Most of these sound really good and about half I have had. I’ve had American Goulash before, but I am not motivated to make it. I haven’t had the dish with sea urchins. I’d try that in a heartbeat. Uni is my favorite sushi. I make pasta e alici about once a month. It’s inexpensive and very quick to make, especially when I make it because I almost always use leftover pasta. Yeah, that’s heresy to Italians, but leftovers need to be used.
So that is what the beans and noodles dish is actually called.
Been eating it for years.
Or Cheesecake Factory.
Lose the breadcrumbs, add garlic, capers and black olives and you pretty much have puttanesca, which is delicious. Serve with warm Italian bread and a salad and oh, baby!
When I was a little kid in elementary school they had an abominable dish they called “Beef-A-Roni.” And of course all the kids called it “barf-a-roni” because it was so absolutely disgusting. I think it was just the lunch lady mixed all the old uneaten garbage from the past month mixed with some elbow noodles and a few gallons of tomato sauce. Our school food was always horrific so I always brown bagged it.
I can’t believe chicken riggies made that list.
Must be how they make it because it really is a good dish.
“The neat round spaghetti you can eat with a spoon;
Uh Oh, Spaghetti-O”s!”
Me too. Didn't think I would like it when I first moved there ( chili on spaghetti, ughh) but is actually quite good. Who can't love this :
Naporitan sounds disgusting and can go to hell.
I love Japanese food, but holy cow. What a bastardization of spaghetti and marinara.
I imagine that dish would taste good with shrimp.
One of the few dishes my first instinct was to spit out. Yeah, I wasn’t popular, growing up in Ohio. LOL. I’ve eaten a lot of bizarre things and combinations, but I think I’d taste haggis before ordering Cincinnati chili again. I figured someone came up with it after a long night and “last call.”

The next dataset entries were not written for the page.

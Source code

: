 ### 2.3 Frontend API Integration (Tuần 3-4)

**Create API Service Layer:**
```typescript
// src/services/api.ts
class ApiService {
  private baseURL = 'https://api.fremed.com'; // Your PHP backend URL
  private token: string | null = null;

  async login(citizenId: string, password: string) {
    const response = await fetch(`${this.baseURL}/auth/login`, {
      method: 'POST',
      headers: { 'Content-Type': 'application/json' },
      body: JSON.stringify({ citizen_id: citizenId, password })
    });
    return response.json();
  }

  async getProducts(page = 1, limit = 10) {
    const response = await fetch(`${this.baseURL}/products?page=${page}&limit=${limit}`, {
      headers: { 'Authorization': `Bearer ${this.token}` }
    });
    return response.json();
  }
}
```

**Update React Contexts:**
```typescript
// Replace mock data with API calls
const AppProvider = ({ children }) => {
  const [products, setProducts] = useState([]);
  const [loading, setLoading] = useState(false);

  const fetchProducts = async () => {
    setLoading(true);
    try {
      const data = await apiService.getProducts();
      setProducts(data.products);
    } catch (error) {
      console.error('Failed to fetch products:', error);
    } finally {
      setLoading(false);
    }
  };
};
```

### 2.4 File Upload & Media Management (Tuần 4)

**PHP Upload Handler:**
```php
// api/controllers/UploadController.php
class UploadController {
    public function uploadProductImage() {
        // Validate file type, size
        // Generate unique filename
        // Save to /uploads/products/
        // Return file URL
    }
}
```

I couldn’t figure out what my co-workers were talking about when they described “goulash” with ground beef and noodles.
I had always made it with cubed beef, paprika, and sour cream.
When someone finally brought it in, I found it was so similar what we always called mostaccioli.
It was good, but nothing like goulash.
When I was 7 years old, our elementary school started serving lunch and we were all expected to eat there. At first, they let the kids bring bagged lunch from home, but then decided no.
I would get within 30, 40 feet from he lunchroom and get nauseous from the smell.
Without really thinking about it, the next day I marched the ten blocks or so home from school at lunchtime and knocked on the door. Fortunately, my mother was home. She gave me one of the meatballs she had been cooking.
That was the end of that cafeteria for me. From then on I went to the house of a relative who lived near the school at lunchtime. My mother must have gotten special permission.
I would rather skip lunch then eat the garbage served to us in public school.
I LOVE pasta but avoid it because of the carbs. But....when I had Covid I saw a Campbell’s soup commercial and began craving one of their recipes: Pasta, Cream of Chicken Soup, chicken and peas or broccoli florets. (I modified their version). I lived off this for 7-8 days. I craved it and still do to this day. It’s amazing how hungry I was with Covid and a 103 degree temperature!